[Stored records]

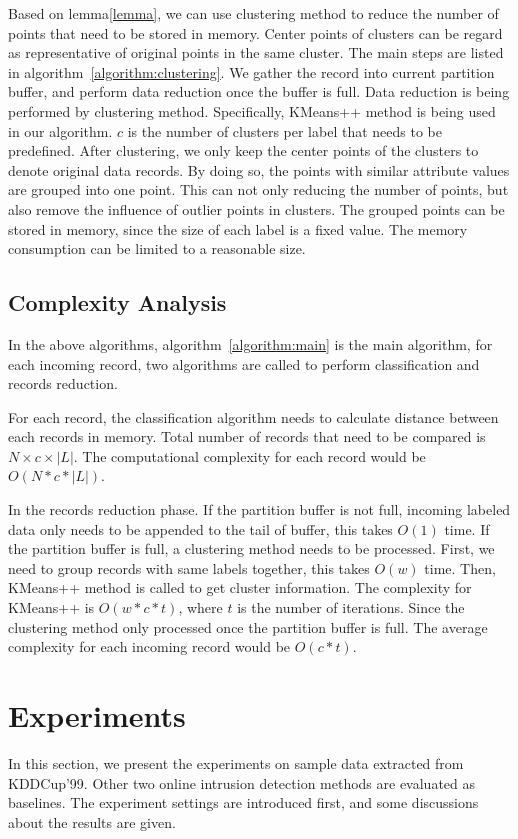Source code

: \documentclass[runningheads]{llncs}
\begin{document}
	Based on lemma\ref{lemma}, we can use clustering method to reduce the number of points that need to be stored in memory. Center points of clusters can be regard as representative of original points in the same cluster. The main steps are listed in algorithm~\ref{algorithm:clustering}. We gather the record into current partition buffer, and perform data reduction once the buffer is full. Data reduction is being performed by clustering method. Specifically, KMeans++\cite{Nguyen1991} method is being used in our algorithm. $c$ is the number of clusters per label that needs to be predefined. After clustering, we only keep the center points of the clusters to denote original data records. By doing so, the points with similar attribute values are grouped into one point. This can not only reducing the number of points, but also remove the influence of outlier points in clusters. The grouped points can be stored in memory, since the size of each label is a fixed value. The memory consumption can be limited to a reasonable size. 
	
	\subsection{Complexity Analysis}
	
	In the above algorithms, algorithm~\ref{algorithm:main} is the main algorithm, for each incoming record, two algorithms are called to perform classification and records reduction.
	
	For each record, the classification algorithm needs to calculate distance between each records in memory. Total number of records that need to be compared is $N \times c \times |L|$. The computational complexity for each record would be $O(N*c*|L|)$.
	
	In the records reduction phase. If the partition buffer is not full, incoming labeled data only needs to be appended to the tail of buffer, this takes $O(1)$ time. If the partition buffer is full, a clustering method needs to be processed. First, we need to group records with same labels together, this takes $O(w)$ time. Then, KMeans++ method is called to get cluster information. The complexity for KMeans++ is $O(w*c*t)$, where $t$ is the number of iterations. Since the clustering method only processed once the partition buffer is full. The average complexity for each incoming record would be $O(c*t)$.
	
	\section{Experiments} \label{Experiments}
	In this section, we present the experiments on sample data extracted from KDDCup'99. Other two online intrusion detection methods are evaluated as baselines. The experiment settings are introduced first, and some discussions about the results are given.
	
\end{document}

> **ACTION ITEM**: Once you have counted the lines above containing the word "incoming", state that number and nothing more.

> **EXERCISE RESULT**: 2